- [Your objective]: All lines from the one containing "2. Django Rest Framework" down to the final line of the entries below: return them exactly.

[Records shown Boundary: Start]

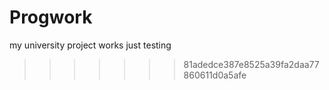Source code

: # Progwork
my university project works
just testing
>>>>>>> 81adedce387e8525a39fa2daa77860611d0a5afe
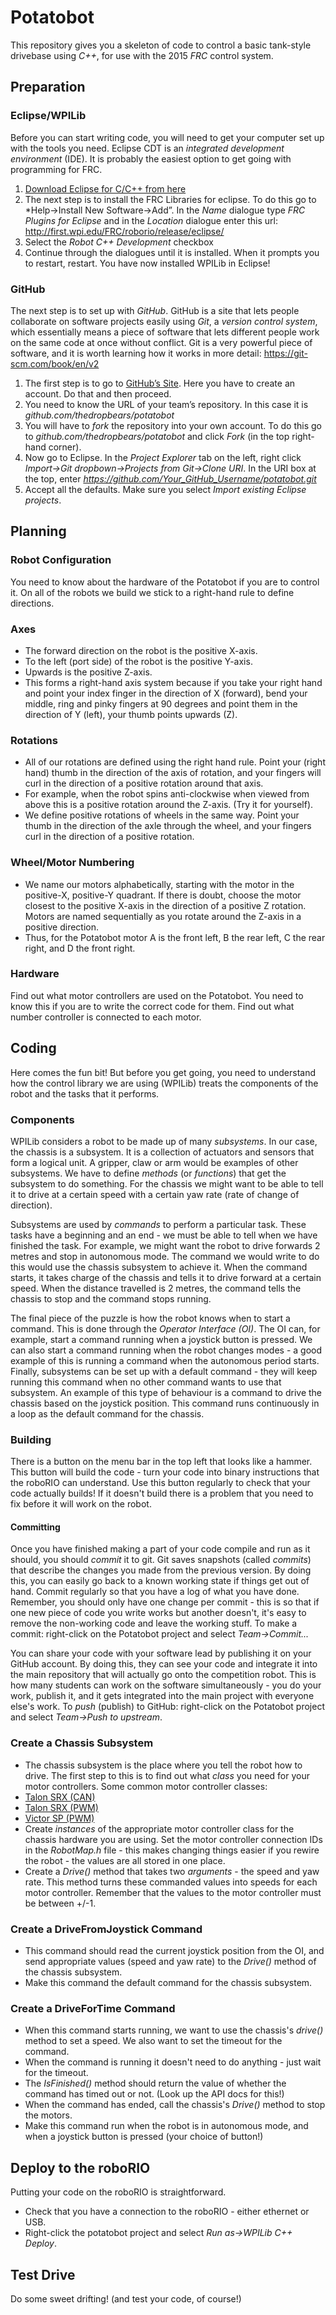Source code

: # Potatobot
This repository gives you a skeleton of code to control a basic tank-style
drivebase using *C++*, for use with the 2015 *FRC* control system.

## Preparation

### Eclipse/WPILib
Before you can start writing code, you will need to get your computer set up
with the tools you need. Eclipse CDT is an *integrated development environment* (IDE). It is probably the easiest option to get going with programming for FRC.

1. [Download Eclipse for C/C++ from here](https://www.eclipse.org/downloads/packages/eclipse-ide-cc-developers/mars1)
2. The next step is to install the FRC Libraries for eclipse. To do this go to *Help->Install New Software->Add”. In the *Name* dialogue type *FRC Plugins for Eclipse* and  in the *Location* dialogue enter this url: http://first.wpi.edu/FRC/roborio/release/eclipse/
3. Select the *Robot C++ Development* checkbox
4. Continue through the dialogues until it is installed. When it prompts you to restart, restart. You have now installed WPILib in Eclipse!

### GitHub
The next step is to set up with *GitHub*. GitHub is a site that lets people collaborate on software projects easily using *Git*, a *version control system*, which essentially means a piece of software that lets different people work on the same code at once without conflict. Git is a very powerful piece of software, and it is worth learning how it works in more detail: https://git-scm.com/book/en/v2

1. The first step is to go to [GitHub’s Site](https://github.com/). Here you have to create an account. Do that and then proceed.
2. You need to know the URL of your team’s repository. In this case it is *github.com/thedropbears/potatobot*
3. You will have to *fork* the repository into your own account. To do this go to *github.com/thedropbears/potatobot* and click *Fork* (in the top right-hand corner).
4. Now go to Eclipse. In the *Project Explorer* tab on the left, right click *Import->Git dropbown->Projects from Git->Clone URI*. In the URI box at the top, enter *https://github.com/Your_GitHub_Username/potatobot.git*
5. Accept all the defaults. Make sure you select *Import existing Eclipse projects*.

## Planning
### Robot Configuration
You need to know about the hardware of the Potatobot if you are to control it.
On all of the robots we build we stick to a right-hand rule to define directions.

### Axes
* The forward direction on the robot is the positive X-axis.
* To the left (port side) of the robot is the positive Y-axis.
* Upwards is the positive Z-axis.
* This forms a right-hand axis system because if you take your right hand and
  point your index finger in the direction of X (forward), bend your middle, ring
  and pinky fingers at 90 degrees and point them in the direction of Y (left),
  your thumb points upwards (Z).

### Rotations
* All of our rotations are defined using the right hand rule. Point your (right
  hand) thumb in the direction of the axis of rotation, and your fingers will
  curl in the direction of a positive rotation around that axis.
* For example, when the robot spins anti-clockwise when viewed from above this is
  a positive rotation around the Z-axis. (Try it for yourself).
* We define positive rotations of wheels in the same way. Point your thumb in the
  direction of the axle through the wheel, and your fingers curl in the direction
  of a positive rotation.

### Wheel/Motor Numbering
* We name our motors alphabetically, starting with the motor in the positive-X,
  positive-Y quadrant. If there is doubt, choose the motor closest to the
  positive X-axis in the direction of a positive Z rotation. Motors are named
  sequentially as you rotate around the Z-axis in a positive direction.
* Thus, for the Potatobot motor A is the front left, B the rear left, C the rear
  right, and D the front right.

### Hardware
Find out what motor controllers are used on the Potatobot. You need to know
this if you are to write the correct code for them. Find out what number
controller is connected to each motor.

## Coding
Here comes the fun bit! But before you get going, you need to understand how
the control library we are using (WPILib) treats the components of the robot
and the tasks that it performs.

### Components
WPILib considers a robot to be made up of many *subsystems*. In our case, the
chassis is a subsystem. It is a collection of actuators and sensors that form a
logical unit. A gripper, claw or arm would be examples of other subsystems.
We have to define *methods* (or *functions*) that get the subsystem to do
something. For the chassis we might want to be able to tell it to drive at a
certain speed with a certain yaw rate (rate of change of direction).

Subsystems are used by *commands* to perform a particular task. These tasks have
a beginning and an end - we must be able to tell when we have finished the
task. For example, we might want the robot to drive forwards 2 metres and stop
in autonomous mode. The command we would write to do this would use the chassis
subsystem to achieve it.
When the command starts, it takes charge of the chassis and tells it to drive
forward at a certain speed. When the distance travelled is 2 metres, the
command tells the chassis to stop and the command stops running.

The final piece of the puzzle is how the robot knows when to start a command.
This is done through the *Operator Interface (OI)*. The OI can, for example,
start a command running when a joystick button is pressed. We can also start a
command running when the robot changes modes - a good example of this is
running a command when the autonomous period starts. Finally, subsystems can be
set up with a default command - they will keep running this command when no
other command wants to use that subsystem. An example of this type of behaviour
is a command to drive the chassis based on the joystick position. This command
runs continuously in a loop as the default command for the chassis.

### Building
There is a button on the menu bar in the top left that looks like a hammer. This button
will build the code - turn your code into binary instructions that the roboRIO can
understand. Use this button regularly to check that your code actually builds!
If it doesn't build there is a problem that you need to fix before it will work on the robot.

#### Committing
Once you have finished making a part of your code compile and run as it should, you should *commit* it
to git. Git saves snapshots (called *commits*) that describe the changes you made from the previous version.
By doing this, you can easily go back to a known working state if things get out of hand.
Commit regularly so that you have a log of what you have done. Remember, you should only have
one change per commit - this is so that if one new piece of code you write works but another doesn't, it's
easy to remove the non-working code and leave the working stuff.
To make a commit: right-click on the Potatobot project and select
*Team->Commit...*

You can share your code with your software lead by publishing it on your GitHub account.
By doing this, they can see your code and integrate it into the main repository that will actually go
onto the competition robot. This is how many students can work on the software simultaneously - you
do your work, publish it, and it gets integrated into the main project with everyone else's work.
To *push* (publish) to GitHub: right-click on the Potatobot project and select
*Team->Push to upstream*.

### Create a Chassis Subsystem
* The chassis subsystem is the place where you tell the robot how to drive. The first step to this is to find out what *class* you need for your motor controllers. 
Some common motor controller classes:
 * [Talon SRX (CAN)](http://first.wpi.edu/FRC/roborio/release/docs/cpp/classCANTalon.html)
 * [Talon SRX (PWM)](http://first.wpi.edu/FRC/roborio/release/docs/cpp/classTalonSRX.html)
 * [Victor SP (PWM)](http://first.wpi.edu/FRC/roborio/release/docs/cpp/classVictorSP.html)
* Create *instances* of the appropriate motor controller class for the chassis hardware you are using.
Set the motor controller connection IDs in the *RobotMap.h* file - this makes changing things easier
if you rewire the robot - the values are all stored in one place.
* Create a *Drive()* method that takes two *arguments* - the speed and yaw rate. This method turns these
commanded values into speeds for each motor controller. Remember that the values to the motor controller
must be between +/-1.

### Create a DriveFromJoystick Command
* This command should read the current joystick position from the OI, and send appropriate
values (speed and yaw rate) to the *Drive()* method of the chassis subsystem.
* Make this command the default command for the chassis subsystem.

### Create a DriveForTime Command
* When this command starts running, we want to use the chassis's *drive()* method to set a speed.
We also want to set the timeout for the command.
* When the command is running it doesn't need to do anything - just wait for the timeout.
* The *IsFinished()* method should return the value of whether the command has timed out or not.
(Look up the API docs for this!) 
* When the command has ended, call the chassis's *Drive()* method to stop the motors.
* Make this command run when the robot is in autonomous mode,
and when a joystick button is pressed (your choice of button!)

## Deploy to the roboRIO
Putting your code on the roboRIO is straightforward.
* Check that you have a connection to the roboRIO - either ethernet or USB.
* Right-click the potatobot project and select *Run as->WPILib C++ Deploy*.

## Test Drive
Do some sweet drifting! (and test your code, of course!)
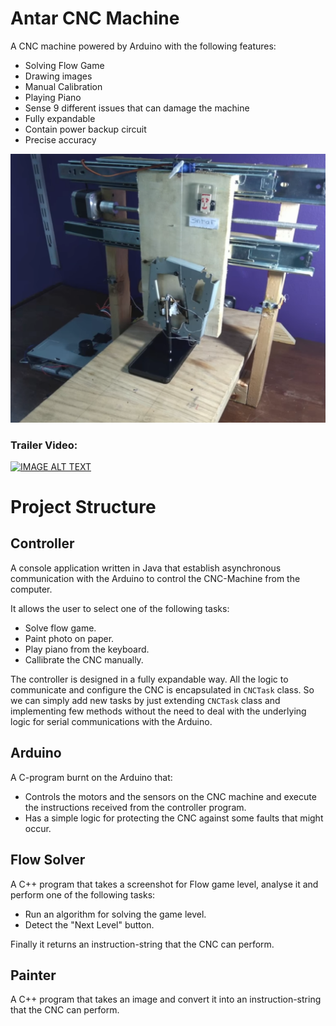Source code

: # Antar CNC Machine
A CNC machine powered by Arduino with the following features:

* Solving Flow Game
* Drawing images
* Manual Calibration
* Playing Piano
* Sense 9 different issues that can damage the machine
* Fully expandable
* Contain power backup circuit
* Precise accuracy

![alt text](https://raw.githubusercontent.com/OmarBazaraa/CNC-Machine/master/picture.png)

### Trailer Video:
[![IMAGE ALT TEXT](http://img.youtube.com/vi/A8BskRCSG7A/0.jpg)](http://www.youtube.com/watch?v=A8BskRCSG7A "CNC Machine")

# Project Structure

## Controller
A console application written in Java that establish asynchronous communication with the Arduino to control the CNC-Machine from the computer.

It allows the user to select one of the following tasks:
* Solve flow game.
* Paint photo on paper.
* Play piano from the keyboard.
* Callibrate the CNC manually.

The controller is designed in a fully expandable way.
All the logic to communicate and configure the CNC is encapsulated in `CNCTask` class.
So we can simply add new tasks by just extending `CNCTask` class and implementing few methods
without the need to deal with the underlying logic for serial communications with the Arduino.

## Arduino
A C-program burnt on the Arduino that:
* Controls the motors and the sensors on the CNC machine and execute the instructions received from the controller program.
* Has a simple logic for protecting the CNC against some faults that might occur.

## Flow Solver
A C++ program that takes a screenshot for Flow game level, analyse it and perform one of the following tasks:
* Run an algorithm for solving the game level.
* Detect the "Next Level" button.

Finally it returns an instruction-string that the CNC can perform.

## Painter
A C++ program that takes an image and convert it into an instruction-string that the CNC can perform.
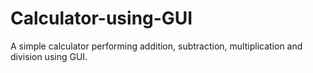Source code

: # Calculator-using-GUI
A simple calculator performing addition, subtraction, multiplication and division using GUI.
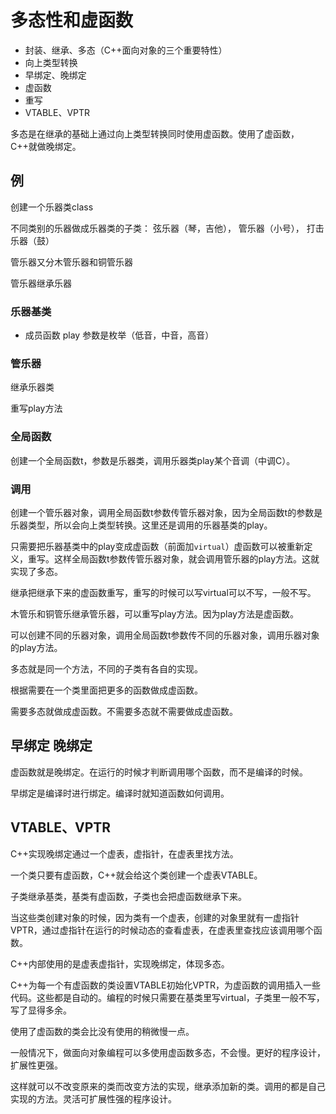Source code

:# 多态性和虚函数

- 封装、继承、多态（C++面向对象的三个重要特性）
- 向上类型转换
- 早绑定、晚绑定
- 虚函数
- 重写
- VTABLE、VPTR

多态是在继承的基础上通过向上类型转换同时使用虚函数。使用了虚函数，C++就做晚绑定。

## 例

创建一个乐器类class

不同类别的乐器做成乐器类的子类：  弦乐器（琴，吉他）， 管乐器（小号）， 打击乐器（鼓）

管乐器又分木管乐器和铜管乐器

管乐器继承乐器

### 乐器基类

- 成员函数 play 参数是枚举（低音，中音，高音）

### 管乐器

继承乐器类

重写play方法

### 全局函数

创建一个全局函数t，参数是乐器类，调用乐器类play某个音调（中调C）。

### 调用

创建一个管乐器对象，调用全局函数t参数传管乐器对象，因为全局函数t的参数是乐器类型，所以会向上类型转换。这里还是调用的乐器基类的play。

只需要把乐器基类中的play变成虚函数（前面加`virtual`）虚函数可以被重新定义，重写。这样全局函数t参数传管乐器对象，就会调用管乐器的play方法。这就实现了多态。

继承把继承下来的虚函数重写，重写的时候可以写virtual可以不写，一般不写。

木管乐和铜管乐继承管乐器，可以重写play方法。因为play方法是虚函数。

可以创建不同的乐器对象，调用全局函数t参数传不同的乐器对象，调用乐器对象的play方法。

多态就是同一个方法，不同的子类有各自的实现。

根据需要在一个类里面把更多的函数做成虚函数。

需要多态就做成虚函数。不需要多态就不需要做成虚函数。

## 早绑定 晚绑定

虚函数就是晚绑定。在运行的时候才判断调用哪个函数，而不是编译的时候。

早绑定是编译时进行绑定。编译时就知道函数如何调用。

## VTABLE、VPTR

C++实现晚绑定通过一个虚表，虚指针，在虚表里找方法。

一个类只要有虚函数，C++就会给这个类创建一个虚表VTABLE。

子类继承基类，基类有虚函数，子类也会把虚函数继承下来。

当这些类创建对象的时候，因为类有一个虚表，创建的对象里就有一虚指针VPTR，通过虚指针在运行的时候动态的查看虚表，在虚表里查找应该调用哪个函数。

C++内部使用的是虚表虚指针，实现晚绑定，体现多态。

C++为每一个有虚函数的类设置VTABLE初始化VPTR，为虚函数的调用插入一些代码。这些都是自动的。编程的时候只需要在基类里写virtual，子类里一般不写，写了显得多余。

使用了虚函数的类会比没有使用的稍微慢一点。

一般情况下，做面向对象编程可以多使用虚函数多态，不会慢。更好的程序设计，扩展性更强。

这样就可以不改变原来的类而改变方法的实现，继承添加新的类。调用的都是自己实现的方法。灵活可扩展性强的程序设计。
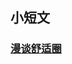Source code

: ## 小短文
### [漫谈舒适圈](https://mgy-qyqf.github.io/essay/%E6%BC%AB%E8%B0%88%E8%88%92%E9%80%82%E5%9C%88/)
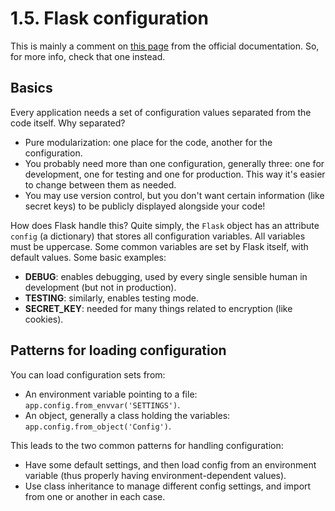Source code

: 1.5. Flask configuration
========================

This is mainly a comment on
[this page](http://flask.pocoo.org/docs/0.10/config/)
from the official documentation.
So, for more info, check that one instead.

Basics
------

Every application needs a set of configuration values
separated from the code itself. Why separated?

* Pure modularization: one place for the code, another for the configuration.
* You probably need more than one configuration, generally three:
  one for development, one for testing and one for production.
  This way it's easier to change between them as needed.
* You may use version control, but you don't want certain information
  (like secret keys) to be publicly displayed alongside your code!

How does Flask handle this? Quite simply,
the `Flask` object has an attribute `config` (a dictionary)
that stores all configuration variables. All variables must be uppercase.
Some common variables are set by Flask itself, with default values.
Some basic examples:

* **DEBUG**: enables debugging, used by every single sensible human
  in development (but not in production).
* **TESTING**: similarly, enables testing mode.
* **SECRET_KEY**: needed for many things related to encryption (like cookies).

Patterns for loading configuration
----------------------------------

You can load configuration sets from:

* An environment variable pointing to a file:
  `app.config.from_envvar('SETTINGS')`.
* An object, generally a class holding the variables:
  `app.config.from_object('Config')`.

This leads to the two common patterns for handling configuration:

* Have some default settings, and then load config from an environment variable
  (thus properly having environment-dependent values).
* Use class inheritance to manage different config settings,
  and import from one or another in each case.

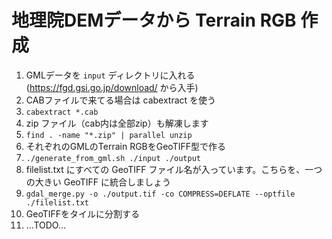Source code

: # 地理院DEMデータから Terrain RGB 作成

1. GMLデータを `input` ディレクトリに入れる (https://fgd.gsi.go.jp/download/ から入手)
1. CABファイルで来てる場合は cabextract を使う
  1. `cabextract *.cab`
1. zip ファイル（cab内は全部zip）も解凍します
  1. `find . -name "*.zip" | parallel unzip`
1. それぞれのGMLのTerrain RGBをGeoTIFF型で作る
  1. `./generate_from_gml.sh ./input ./output`
1. filelist.txt にすべての GeoTIFF ファイル名が入っています。こちらを、一つの大きい GeoTIFF に統合しましょう
  1. `gdal_merge.py -o ./output.tif -co COMPRESS=DEFLATE --optfile ./filelist.txt`
1. GeoTIFFをタイルに分割する
  1. ...TODO...
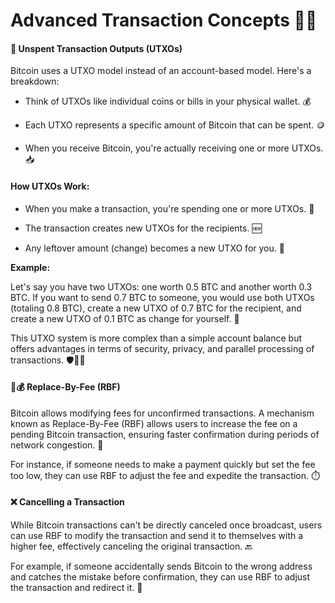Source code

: # Advanced Transaction Concepts 🧠💼

#### 🧾 Unspent Transaction Outputs (UTXOs)

Bitcoin uses a UTXO model instead of an account-based model. Here's a breakdown:

- Think of UTXOs like individual coins or bills in your physical wallet. 💰

 
- Each UTXO represents a specific amount of Bitcoin that can be spent. 🪙


- When you receive Bitcoin, you're actually receiving one or more UTXOs. 📥

#### How UTXOs Work:

- When you make a transaction, you're spending one or more UTXOs. 💸


- The transaction creates new UTXOs for the recipients. 🆕


- Any leftover amount (change) becomes a new UTXO for you. 🔄

**Example:**

Let's say you have two UTXOs: one worth 0.5 BTC and another worth 0.3 BTC. If you want to send 0.7 BTC to someone, you would use both UTXOs (totaling 0.8 BTC), create a new UTXO of 0.7 BTC for the recipient, and create a new UTXO of 0.1 BTC as change for yourself. 🧮

This UTXO system is more complex than a simple account balance but offers advantages in terms of security, privacy, and parallel processing of transactions. 🛡️🕵️‍♀️

#### 🔄💰 Replace-By-Fee (RBF) 

Bitcoin allows modifying fees for unconfirmed transactions. A mechanism known as Replace-By-Fee (RBF) allows users to increase the fee on a pending Bitcoin transaction, ensuring faster confirmation during periods of network congestion. 🚀

For instance, if someone needs to make a payment quickly but set the fee too low, they can use RBF to adjust the fee and expedite the transaction. ⏱️

#### ❌ Cancelling a Transaction 

While Bitcoin transactions can't be directly canceled once broadcast, users can use RBF to modify the transaction and send it to themselves with a higher fee, effectively canceling the original transaction. 🔙

For example, if someone accidentally sends Bitcoin to the wrong address and catches the mistake before confirmation, they can use RBF to adjust the transaction and redirect it. 🎯
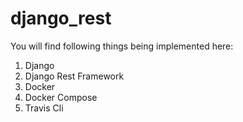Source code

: # django_rest

You will find following things being implemented here:
  1. Django
  2. Django Rest Framework
  3. Docker
  4. Docker Compose
  5. Travis Cli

[Records shown Boundary: End]

- [Solution to this exercise]:
  2. Django Rest Framework
  3. Docker
  4. Docker Compose
  5. Travis Cli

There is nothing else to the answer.